--- START ---

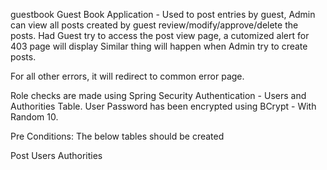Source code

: guestbook
Guest Book Application - Used to post entries by guest, Admin can view all posts created by guest review/modify/approve/delete the posts. Had Guest try to access the post view page, a cutomized alert for 403 page will display Similar thing will happen when Admin try to create posts.

For all other errors, it will redirect to common error page.

Role checks are made using Spring Security Authentication - Users and Authorities Table. User Password has been encrypted using BCrypt - With Random 10.

Pre Conditions: The below tables should be created

Post
Users
Authorities
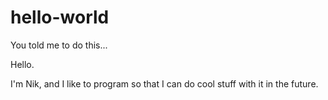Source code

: # hello-world

You told me to do this...

Hello.

I'm Nik, and I like to program so that I can do cool stuff with it in the future.
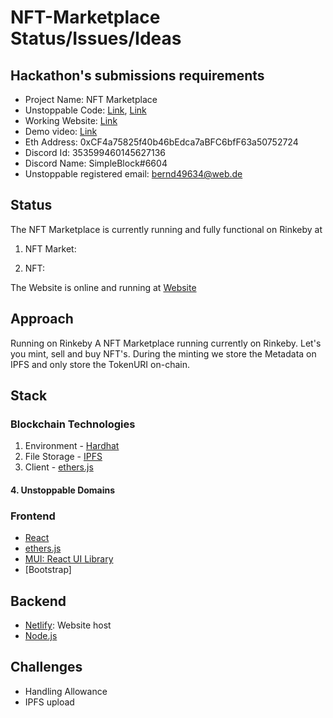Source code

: # NFT-Marketplace Status/Issues/Ideas

## Hackathon's submissions requirements
- Project Name: NFT Marketplace
- Unstoppable Code: [Link](https://github.com/Stefan1612/UD-Hackathon-NFT-Market/blob/master/src/App.js), [Link](https://github.com/Stefan1612/UD-Hackathon-NFT-Market/blob/master/src/Components/Header.js)
- Working Website: [Link](https://euphonious-strudel-edd347.netlify.app/)
- Demo video: [Link](https://www.youtube.com/watch?v=LESSFeEVHAw)
- Eth Address: 0xCF4a75825f40b46bEdca7aBFC6bfF63a50752724
- Discord Id: 353599460145627136
- Discord Name: SimpleBlock#6604
- Unstoppable registered email: bernd49634@web.de

## Status

The NFT Marketplace is currently running and fully functional on Rinkeby at

1. NFT Market:

2. NFT:

The Website is online and running at [Website](https://euphonious-strudel-edd347.netlify.app/)

## Approach

Running on Rinkeby
A NFT Marketplace running currently on Rinkeby. Let's you mint, sell and buy NFT's. During the minting we store the Metadata on IPFS and only store the TokenURI on-chain.

## Stack

### Blockchain Technologies

1. Environment - [Hardhat](https://hardhat.org/)
2. File Storage - [IPFS](https://github.com/ipfs/js-ipfs/tree/master/packages/ipfs-http-client#install)
3. Client - [ethers.js](https://docs.ethers.io/v5/)

#### 4. Unstoppable Domains

### Frontend

- [React](https://reactjs.org/)
- [ethers.js](https://docs.ethers.io/v5/)
- [MUI: React UI Library](https://mui.com/)
- [Bootstrap]

## Backend

- [Netlify](https://www.netlify.com/): Website host
- [Node.js](https://nodejs.org/en/)

## Challenges

- Handling Allowance
- IPFS upload

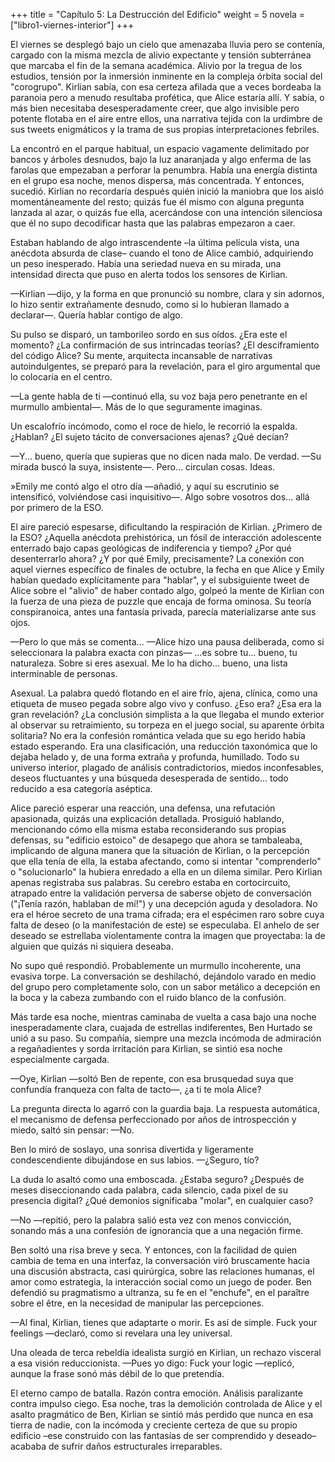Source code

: +++
title = "Capítulo 5: La Destrucción del Edificio"
weight = 5
novela = ["libro1-viernes-interior"]
+++

El viernes se desplegó bajo un cielo que amenazaba lluvia pero se contenía,
cargado con la misma mezcla de alivio expectante y tensión subterránea que
marcaba el fin de la semana académica. Alivio por la tregua de los estudios,
tensión por la inmersión inminente en la compleja órbita social del "corogrupo".
Kirlian sabía, con esa certeza afilada que a veces bordeaba la paranoia pero a
menudo resultaba profética, que Alice estaría allí. Y sabía, o más bien
necesitaba desesperadamente creer, que algo invisible pero potente flotaba en el
aire entre ellos, una narrativa tejida con la urdimbre de sus tweets enigmáticos
y la trama de sus propias interpretaciones febriles.

La encontró en el parque habitual, un espacio vagamente delimitado por bancos y
árboles desnudos, bajo la luz anaranjada y algo enferma de las farolas que
empezaban a perforar la penumbra. Había una energía distinta en el grupo esa
noche, menos dispersa, más concentrada. Y entonces, sucedió. Kirlian no
recordaría después quién inició la maniobra que los aisló momentáneamente del
resto; quizás fue él mismo con alguna pregunta lanzada al azar, o quizás fue
ella, acercándose con una intención silenciosa que él no supo decodificar hasta
que las palabras empezaron a caer.

Estaban hablando de algo intrascendente –la última película vista, una anécdota
absurda de clase– cuando el tono de Alice cambió, adquiriendo un peso
inesperado. Había una seriedad nueva en su mirada, una intensidad directa que
puso en alerta todos los sensores de Kirlian.

—Kirlian —dijo, y la forma en que pronunció su nombre, clara y sin adornos, lo
hizo sentir extrañamente desnudo, como si lo hubieran llamado a declarar—.
Quería hablar contigo de algo.

Su pulso se disparó, un tamborileo sordo en sus oídos. ¿Era este el momento? ¿La
confirmación de sus intrincadas teorías? ¿El desciframiento del código Alice?
Su mente, arquitecta incansable de narrativas autoindulgentes, se preparó para
la revelación, para el giro argumental que lo colocaría en el centro.

—La gente habla de ti —continuó ella, su voz baja pero penetrante en el murmullo
ambiental—. Más de lo que seguramente imaginas.

Un escalofrío incómodo, como el roce de hielo, le recorrió la espalda. ¿Hablan?
¿El sujeto tácito de conversaciones ajenas? ¿Qué decían?

—Y... bueno, quería que supieras que no dicen nada malo. De verdad. —Su mirada
buscó la suya, insistente—. Pero... circulan cosas. Ideas.

»Emily me contó algo el otro día —añadió, y aquí su escrutinio se
intensificó, volviéndose casi inquisitivo—. Algo sobre vosotros dos... allá por
primero de la ESO.

El aire pareció espesarse, dificultando la respiración de Kirlian. ¿Primero de
la ESO? ¿Aquella anécdota prehistórica, un fósil de interacción adolescente
enterrado bajo capas geológicas de indiferencia y tiempo? ¿Por qué desenterrarlo
ahora? ¿Y por qué Emily, precisamente? La conexión con aquel viernes
específico de finales de octubre, la fecha en que Alice y Emily habían
quedado explícitamente para "hablar", y el subsiguiente tweet de Alice sobre el
"alivio" de haber contado algo, golpeó la mente de Kirlian con la fuerza de una
pieza de puzzle que encaja de forma ominosa. Su teoría conspiranoica, antes una
fantasía privada, parecía materializarse ante sus ojos.

—Pero lo que más se comenta... —Alice hizo una pausa deliberada, como si
seleccionara la palabra exacta con pinzas— ...es sobre tu... bueno, tu
naturaleza. Sobre si eres asexual. Me lo ha dicho... bueno, una lista
interminable de personas.

Asexual. La palabra quedó flotando en el aire frío, ajena, clínica, como una
etiqueta de museo pegada sobre algo vivo y confuso. ¿Eso era? ¿Esa era la gran
revelación? ¿La conclusión simplista a la que llegaba el mundo exterior al
observar su retraimiento, su torpeza en el juego social, su aparente órbita
solitaria? No era la confesión romántica velada que su ego herido había estado
esperando. Era una clasificación, una reducción taxonómica que lo dejaba helado
y, de una forma extraña y profunda, humillado. Todo su universo interior,
plagado de análisis contradictorios, miedos inconfesables, deseos fluctuantes y
una búsqueda desesperada de sentido... todo reducido a esa categoría aséptica.

Alice pareció esperar una reacción, una defensa, una refutación apasionada,
quizás una explicación detallada. Prosiguió hablando, mencionando cómo ella
misma estaba reconsiderando sus propias defensas, su "edificio estoico" de
desapego que ahora se tambaleaba, implicando de alguna manera que la situación
de Kirlian, o la percepción que ella tenía de ella, la estaba afectando, como si
intentar "comprenderlo" o "solucionarlo" la hubiera enredado a ella en un dilema
similar. Pero Kirlian apenas registraba sus palabras. Su cerebro estaba en
cortocircuito, atrapado entre la validación perversa de saberse objeto de
conversación ("¡Tenía razón, hablaban de mí!") y una decepción aguda y
desoladora. No era el héroe secreto de una trama cifrada; era el espécimen raro
sobre cuya falta de deseo (o la manifestación de este) se especulaba. El anhelo
de ser deseado se estrellaba violentamente contra la imagen que proyectaba: la
de alguien que quizás ni siquiera deseaba.

No supo qué respondió. Probablemente un murmullo incoherente, una evasiva torpe.
La conversación se deshilachó, dejándolo varado en medio del grupo pero
completamente solo, con un sabor metálico a decepción en la boca y la cabeza
zumbando con el ruido blanco de la confusión.

Más tarde esa noche, mientras caminaba de vuelta a casa bajo una noche
inesperadamente clara, cuajada de estrellas indiferentes, Ben Hurtado se
unió a su paso. Su compañía, siempre una mezcla incómoda de admiración a
regañadientes y sorda irritación para Kirlian, se sintió esa noche especialmente
cargada.

—Oye, Kirlian —soltó Ben de repente, con esa brusquedad suya que confundía
franqueza con falta de tacto—, ¿a ti te mola Alice?

La pregunta directa lo agarró con la guardia baja. La respuesta automática, el
mecanismo de defensa perfeccionado por años de introspección y miedo, saltó sin
pensar: —No.

Ben lo miró de soslayo, una sonrisa divertida y ligeramente condescendiente
dibujándose en sus labios.  —¿Seguro, tío?

La duda lo asaltó como una emboscada. ¿Estaba seguro? ¿Después de meses
diseccionando cada palabra, cada silencio, cada pixel de su presencia digital?
¿Qué demonios significaba "molar", en cualquier caso? 

—No —repitió, pero la palabra salió esta vez con menos convicción, sonando más a
una confesión de ignorancia que a una negación firme.

Ben soltó una risa breve y seca. Y entonces, con la facilidad de quien cambia
de tema en una interfaz, la conversación viró bruscamente hacia una discusión
abstracta, casi quirúrgica, sobre las relaciones humanas, el amor como
estrategia, la interacción social como un juego de poder. Ben defendió su
pragmatismo a ultranza, su fe en el "enchufe", en el paraître sobre el être, en
la necesidad de manipular las percepciones.

—Al final, Kirlian, tienes que adaptarte o morir. Es así de simple. Fuck your
feelings —declaró, como si revelara una ley universal.

Una oleada de terca rebeldía idealista surgió en Kirlian, un rechazo visceral a
esa visión reduccionista.  —Pues yo digo: Fuck your logic —replicó, aunque la
frase sonó más débil de lo que pretendía.

El eterno campo de batalla. Razón contra emoción. Análisis paralizante contra
impulso ciego. Esa noche, tras la demolición controlada de Alice y el asalto
pragmático de Ben, Kirlian se sintió más perdido que nunca en esa tierra de
nadie, con la incómoda y creciente certeza de que su propio edificio –ese
construido con las fantasías de ser comprendido y deseado– acababa de sufrir
daños estructurales irreparables.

--- END ---

» **Action item**
If a line in the records above has the word "Status", copy it.

» **Worked solution**
: # NFT-Marketplace Status/Issues/Ideas
## Status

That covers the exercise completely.